[[ Stored data open ]]

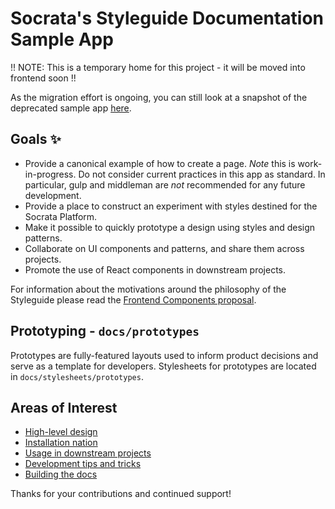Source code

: # Socrata's Styleguide Documentation Sample App

!! NOTE: This is a temporary home for this project - it will be moved into frontend soon !!

As the migration effort is ongoing, you can still look at a snapshot of the deprecated sample app
[here](http://socrata.github.io/styleguide-deprecated/).

## Goals :sparkles:
- Provide a canonical example of how to create a page. *Note* this is work-in-progress. Do not
  consider current practices in this app as standard. In particular, gulp and middleman are _not_
  recommended for any future development.
- Provide a place to construct an experiment with styles destined for the Socrata Platform.
- Make it possible to quickly prototype a design using styles and design patterns.
- Collaborate on UI components and patterns, and share them across projects.
- Promote the use of React components in downstream projects.

For information about the motivations around the philosophy of the Styleguide please read the [Frontend Components proposal](https://docs.google.com/document/d/1iozeArAm1QMDzZxMSmkBlJzyczGOQhV6MBfiNLbXpQ0).

## Prototyping - `docs/prototypes`
Prototypes are fully-featured layouts used to inform product decisions and serve as a template for developers.
Stylesheets for prototypes are located in `docs/stylesheets/prototypes`.

## Areas of Interest
- [High-level design](readme/high-level.md)
- [Installation nation](readme/installation.md)
- [Usage in downstream projects](readme/downstream.md)
- [Development tips and tricks](readme/development.md)
- [Building the docs](readme/build.md)

Thanks for your contributions and continued support!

[[ Stored data closed ]]

§ Task to carry out
Leave the pictures out and print the records above exactly as they stand.

§ Completed exercise
Source code

: # Socrata's Styleguide Documentation Sample App

!! NOTE: This is a temporary home for this project - it will be moved into frontend soon !!

As the migration effort is ongoing, you can still look at a snapshot of the deprecated sample app
[here](http://socrata.github.io/styleguide-deprecated/).

## Goals :sparkles:
- Provide a canonical example of how to create a page. *Note* this is work-in-progress. Do not
  consider current practices in this app as standard. In particular, gulp and middleman are _not_
  recommended for any future development.
- Provide a place to construct an experiment with styles destined for the Socrata Platform.
- Make it possible to quickly prototype a design using styles and design patterns.
- Collaborate on UI components and patterns, and share them across projects.
- Promote the use of React components in downstream projects.

For information about the motivations around the philosophy of the Styleguide please read the [Frontend Components proposal](https://docs.google.com/document/d/1iozeArAm1QMDzZxMSmkBlJzyczGOQhV6MBfiNLbXpQ0).

## Prototyping - `docs/prototypes`
Prototypes are fully-featured layouts used to inform product decisions and serve as a template for developers.
Stylesheets for prototypes are located in `docs/stylesheets/prototypes`.

## Areas of Interest
- [High-level design](readme/high-level.md)
- [Installation nation](readme/installation.md)
- [Usage in downstream projects](readme/downstream.md)
- [Development tips and tricks](readme/development.md)
- [Building the docs](readme/build.md)

Thanks for your contributions and continued support!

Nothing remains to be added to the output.